▸ **TO DO**:
Any image found in the entries is to be skipped; the rest is returned word for word.

"""

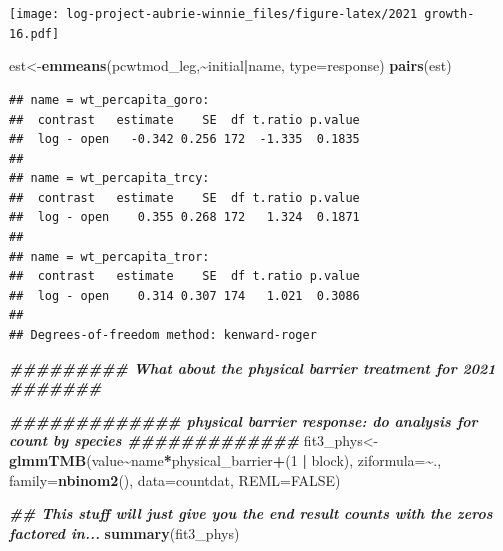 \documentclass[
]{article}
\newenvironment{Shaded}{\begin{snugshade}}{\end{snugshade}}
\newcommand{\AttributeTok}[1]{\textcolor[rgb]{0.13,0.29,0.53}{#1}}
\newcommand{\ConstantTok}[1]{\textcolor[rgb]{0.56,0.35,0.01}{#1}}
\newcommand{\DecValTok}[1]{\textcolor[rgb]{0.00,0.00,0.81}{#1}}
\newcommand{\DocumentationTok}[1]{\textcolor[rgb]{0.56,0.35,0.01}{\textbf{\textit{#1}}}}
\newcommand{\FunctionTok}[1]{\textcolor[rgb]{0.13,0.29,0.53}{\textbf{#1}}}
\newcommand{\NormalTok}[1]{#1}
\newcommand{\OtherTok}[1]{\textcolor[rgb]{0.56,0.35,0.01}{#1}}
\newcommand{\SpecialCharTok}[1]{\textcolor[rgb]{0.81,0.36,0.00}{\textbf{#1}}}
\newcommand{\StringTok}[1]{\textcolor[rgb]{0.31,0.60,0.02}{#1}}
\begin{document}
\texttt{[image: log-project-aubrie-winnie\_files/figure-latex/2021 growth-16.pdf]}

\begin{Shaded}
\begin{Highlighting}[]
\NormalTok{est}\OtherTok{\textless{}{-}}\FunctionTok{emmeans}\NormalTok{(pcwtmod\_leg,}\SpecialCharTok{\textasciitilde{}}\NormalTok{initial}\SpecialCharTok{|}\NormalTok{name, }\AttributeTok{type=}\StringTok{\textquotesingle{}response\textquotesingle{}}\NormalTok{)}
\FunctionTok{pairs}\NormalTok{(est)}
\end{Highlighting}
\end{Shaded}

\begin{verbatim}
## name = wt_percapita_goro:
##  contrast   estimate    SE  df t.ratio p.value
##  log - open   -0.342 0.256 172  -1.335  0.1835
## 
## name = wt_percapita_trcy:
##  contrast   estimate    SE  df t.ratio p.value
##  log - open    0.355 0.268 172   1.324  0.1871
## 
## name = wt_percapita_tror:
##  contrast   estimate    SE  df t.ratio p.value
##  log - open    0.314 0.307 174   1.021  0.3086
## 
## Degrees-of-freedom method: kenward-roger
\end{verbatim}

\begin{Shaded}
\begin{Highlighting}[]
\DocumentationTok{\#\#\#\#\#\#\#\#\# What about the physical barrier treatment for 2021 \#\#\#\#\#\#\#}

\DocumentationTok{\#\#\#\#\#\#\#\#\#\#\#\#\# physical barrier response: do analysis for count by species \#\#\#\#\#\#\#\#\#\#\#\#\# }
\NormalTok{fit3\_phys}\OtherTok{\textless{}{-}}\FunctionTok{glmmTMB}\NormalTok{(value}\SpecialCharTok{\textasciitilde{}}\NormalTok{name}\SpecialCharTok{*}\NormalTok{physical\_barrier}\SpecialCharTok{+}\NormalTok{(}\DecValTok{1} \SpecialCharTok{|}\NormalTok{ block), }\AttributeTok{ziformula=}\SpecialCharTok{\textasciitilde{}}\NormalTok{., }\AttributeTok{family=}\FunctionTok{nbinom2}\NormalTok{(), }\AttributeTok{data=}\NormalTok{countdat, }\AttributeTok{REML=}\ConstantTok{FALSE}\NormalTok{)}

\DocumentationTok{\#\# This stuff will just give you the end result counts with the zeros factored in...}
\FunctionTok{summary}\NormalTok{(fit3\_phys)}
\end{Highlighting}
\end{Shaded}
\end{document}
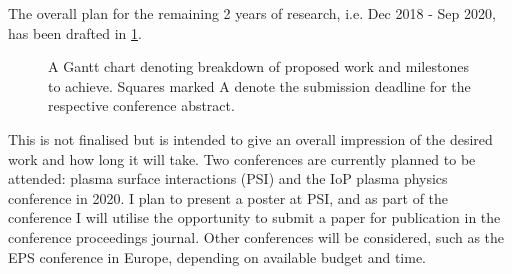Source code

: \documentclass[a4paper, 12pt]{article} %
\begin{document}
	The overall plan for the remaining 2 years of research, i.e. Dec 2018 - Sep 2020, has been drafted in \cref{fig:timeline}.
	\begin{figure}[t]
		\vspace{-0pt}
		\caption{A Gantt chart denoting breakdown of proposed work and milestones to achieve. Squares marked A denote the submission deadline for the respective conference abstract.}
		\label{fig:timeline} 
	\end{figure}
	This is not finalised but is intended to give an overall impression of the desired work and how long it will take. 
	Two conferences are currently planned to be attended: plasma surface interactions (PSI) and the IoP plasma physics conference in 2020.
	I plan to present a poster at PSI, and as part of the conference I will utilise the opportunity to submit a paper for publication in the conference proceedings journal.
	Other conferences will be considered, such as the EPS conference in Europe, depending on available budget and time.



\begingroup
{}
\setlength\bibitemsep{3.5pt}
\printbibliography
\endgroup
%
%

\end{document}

"""

▸ **TASK RESULT**:
 \documentclass[
]{article}
\newenvironment{Shaded}{\begin{snugshade}}{\end{snugshade}}
\newcommand{\AttributeTok}[1]{\textcolor[rgb]{0.13,0.29,0.53}{#1}}
\newcommand{\ConstantTok}[1]{\textcolor[rgb]{0.56,0.35,0.01}{#1}}
\newcommand{\DecValTok}[1]{\textcolor[rgb]{0.00,0.00,0.81}{#1}}
\newcommand{\DocumentationTok}[1]{\textcolor[rgb]{0.56,0.35,0.01}{\textbf{\textit{#1}}}}
\newcommand{\FunctionTok}[1]{\textcolor[rgb]{0.13,0.29,0.53}{\textbf{#1}}}
\newcommand{\NormalTok}[1]{#1}
\newcommand{\OtherTok}[1]{\textcolor[rgb]{0.56,0.35,0.01}{#1}}
\newcommand{\SpecialCharTok}[1]{\textcolor[rgb]{0.81,0.36,0.00}{\textbf{#1}}}
\newcommand{\StringTok}[1]{\textcolor[rgb]{0.31,0.60,0.02}{#1}}
\begin{document}
\texttt{[image: log-project-aubrie-winnie\_files/figure-latex/2021 growth-16.pdf]}

\begin{Shaded}
\begin{Highlighting}[]
\NormalTok{est}\OtherTok{\textless{}{-}}\FunctionTok{emmeans}\NormalTok{(pcwtmod\_leg,}\SpecialCharTok{\textasciitilde{}}\NormalTok{initial}\SpecialCharTok{|}\NormalTok{name, }\AttributeTok{type=}\StringTok{\textquotesingle{}response\textquotesingle{}}\NormalTok{)}
\FunctionTok{pairs}\NormalTok{(est)}
\end{Highlighting}
\end{Shaded}

\begin{verbatim}
## name = wt_percapita_goro:
##  contrast   estimate    SE  df t.ratio p.value
##  log - open   -0.342 0.256 172  -1.335  0.1835
## 
## name = wt_percapita_trcy:
##  contrast   estimate    SE  df t.ratio p.value
##  log - open    0.355 0.268 172   1.324  0.1871
## 
## name = wt_percapita_tror:
##  contrast   estimate    SE  df t.ratio p.value
##  log - open    0.314 0.307 174   1.021  0.3086
## 
## Degrees-of-freedom method: kenward-roger
\end{verbatim}

\begin{Shaded}
\begin{Highlighting}[]
\DocumentationTok{\#\#\#\#\#\#\#\#\# What about the physical barrier treatment for 2021 \#\#\#\#\#\#\#}

\DocumentationTok{\#\#\#\#\#\#\#\#\#\#\#\#\# physical barrier response: do analysis for count by species \#\#\#\#\#\#\#\#\#\#\#\#\# }
\NormalTok{fit3\_phys}\OtherTok{\textless{}{-}}\FunctionTok{glmmTMB}\NormalTok{(value}\SpecialCharTok{\textasciitilde{}}\NormalTok{name}\SpecialCharTok{*}\NormalTok{physical\_barrier}\SpecialCharTok{+}\NormalTok{(}\DecValTok{1} \SpecialCharTok{|}\NormalTok{ block), }\AttributeTok{ziformula=}\SpecialCharTok{\textasciitilde{}}\NormalTok{., }\AttributeTok{family=}\FunctionTok{nbinom2}\NormalTok{(), }\AttributeTok{data=}\NormalTok{countdat, }\AttributeTok{REML=}\ConstantTok{FALSE}\NormalTok{)}

\DocumentationTok{\#\# This stuff will just give you the end result counts with the zeros factored in...}
\FunctionTok{summary}\NormalTok{(fit3\_phys)}
\end{Highlighting}
\end{Shaded}
\end{document}
Source code

: \documentclass[a4paper, 12pt]{article} %
\begin{document}
	The overall plan for the remaining 2 years of research, i.e. Dec 2018 - Sep 2020, has been drafted in \cref{fig:timeline}.
	\begin{figure}[t]
		\vspace{-0pt}
		\caption{A Gantt chart denoting breakdown of proposed work and milestones to achieve. Squares marked A denote the submission deadline for the respective conference abstract.}
		\label{fig:timeline} 
	\end{figure}
	This is not finalised but is intended to give an overall impression of the desired work and how long it will take. 
	Two conferences are currently planned to be attended: plasma surface interactions (PSI) and the IoP plasma physics conference in 2020.
	I plan to present a poster at PSI, and as part of the conference I will utilise the opportunity to submit a paper for publication in the conference proceedings journal.
	Other conferences will be considered, such as the EPS conference in Europe, depending on available budget and time.



\begingroup
{}
\setlength\bibitemsep{3.5pt}
\printbibliography
\endgroup
%
%

\end{document}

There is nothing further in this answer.